Dalam ajaran Al-Muhasibi, khauf dan roja' menempati posisi penting dalam perjalanan seorang membersihkan jiwa, beliau jaga mengatakan bahwa khauf dan roja' dapat dilakukan sempurna bila berpegang teguh pada Al-quran dan As-sunnah, dan al muhasibi mengatakan bahwa ma'rifat harus ditempuh melalui jalan tasawuf yang mendasarkan pada kitab dan sunnah .
3.      Al-Qusyairi
Nama lengkap Al-qusyairi adalah 'abdul karim bin hawazin lahir tahun 376 di istiwa,kawasan Nisyafu yang merupakan salih satu pusat ilmu pengetahuan pada massanya. Beliu juga orang yang mampu mengompromikan syari'at dengan hakikat, beliu wafat tahun 465 H. Seandainya karya Al-quroisyi dikaji secara mendalam akan tampak jelas bagaimana Al-quroisyi cenderung mengembalikan tasawuf ke landasan doktrin-doktrin ahlus Sunnah yaitu dengan mengikuti para sufi sunni abad ketiga dan keempat hijriyah.Ma'rifat menurut Al-quroisyi adalah seorang yang sudah mengenal Allah dan pengamalannya itu sudah pada keyakinan yang kuat .
4.      Al-Ghazali
Nama lengkapnya adalah Abu Hamid Muhammad bin Muhammad bin Muhammad bin Ta'us Ath-Thusi Asy-Syafi'i Al-Ghozali.beliau dilahirkan di khurrosan,Iran pada tahun 450 H/1058 M, dan menghebuskan nafasnya pada tanggal 19 Desember 1111 Masehi.Didalam tasawufnya, Al-Ghozali memilih tasawuf sunni yang berdasarkan Al-Quran dan As-Sunnah Nabi ditambah dengan doktrin Ahlus Sunnah Wal Jama'ah.

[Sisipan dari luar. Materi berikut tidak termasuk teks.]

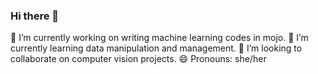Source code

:### Hi there 👋

<!--
**jumonlala/jumonlala** is a ✨ _special_ ✨ repository because its `README.md` (this file) appears on your GitHub profile.

Here are some ideas to get you started:

- 🔭 I’m currently working on ...
- 🌱 I’m currently learning ...
- 👯 I’m looking to collaborate on ...
- 🤔 I’m looking for help with ...
- 💬 Ask me about ...
- 📫 How to reach me: ...
- 😄 Pronouns: ...
- ⚡ Fun fact: ...
-->

🔭 I’m currently working on writing machine learning codes in mojo.
🌱 I’m currently learning data manipulation and management. 
👯 I’m looking to collaborate on computer vision projects.
😄 Pronouns: she/her
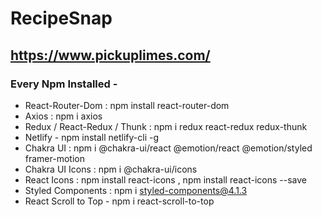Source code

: # RecipeSnap

## https://www.pickuplimes.com/

### Every Npm Installed -

- React-Router-Dom : npm install react-router-dom
- Axios : npm i axios
- Redux / React-Redux / Thunk : npm i redux react-redux redux-thunk
- Netlify - npm install netlify-cli -g
- Chakra UI : npm i @chakra-ui/react @emotion/react @emotion/styled framer-motion
- Chakra UI Icons : npm i @chakra-ui/icons
- React Icons : npm install react-icons , npm install react-icons --save
- Styled Components : npm i styled-components@4.1.3
- React Scroll to Top - npm i react-scroll-to-top
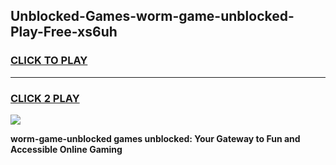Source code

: 
## Unblocked-Games-worm-game-unblocked-Play-Free-xs6uh
<h3>
<a href="https://premium76.site?title=worm-game-unblocked&ref=23A">CLICK TO PLAY</a></h3>
<hr>

<h3>
<a href="https://premium76.site?title=worm-game-unblocked&ref=23A">CLICK 2 PLAY</a>
  
</h3>

<a href="https://premium76.site?title=worm-game-unblocked&ref=23A"><img src="https://clearcache.store/games.png"></a>


**worm-game-unblocked games unblocked: Your Gateway to Fun and Accessible Online Gaming**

Menurut Al-Ghozali, jalan menuju tasawuf dapat dicapai dengan cara mematahkan hambatan-hambatan jiwa, serta membersihkan diri dari moral yang tercela, sehingga kalbu terlepas dari segala sesuatu selain Allah dan selalu mengingat Allah .[11]











[1]. Amin Syukur,Rasionalisme dalam tasawuf,IAIN WALI SONGO,SEMARANG,1994,hlm.22
[2] .Ibid,hlm,26-27.
[3] .Usman said,et.al,pengantar ilmu tasawuf,medan,proyek pembinaan perguruan tonggi institute    agama islam Negeri sumatera Utara,1981,hlm,96
[4] .Nurcholish Majdjid,pengalaman mistik kaum sufi,dalam Tabloid tekad,Nomor18/tahun11, 6-12 Maret 2000,hlm,11

                                                                                                                                                                                                                                                                       
[5]. Said, Pengantar....., hlm. 101.
[6] . R.A. Nicholson, Seperti di Kutip Said, Pengantar....., hlm.
[7] Alkalabazi, Taàruf fi mazhab at`tasawufi, isa albab al halabi, msir,1960, hlm. 105
[8] Kamar Kailani, fi attasawuf fi al-islam, dar al-maàrif, Kairo, 1969, hlm. 27.
[9] M.M. Syarif, History of Muslim philosophy, Vol. II, Otto Harrazpwitz, Wiesbaden, 1963, hlm. 199.
[10] Hamka, Tasawuf: Perkembangan dan Pemurniannya, Pustaka Panjimas, Jakarta, 1986, hlm. 76.
[11] Al Subqi, Thabaqat As Syafi’iyat Al kubra, Al Mustafa Babi Al Halabi, Juz 4, Mesir, hlm. 102.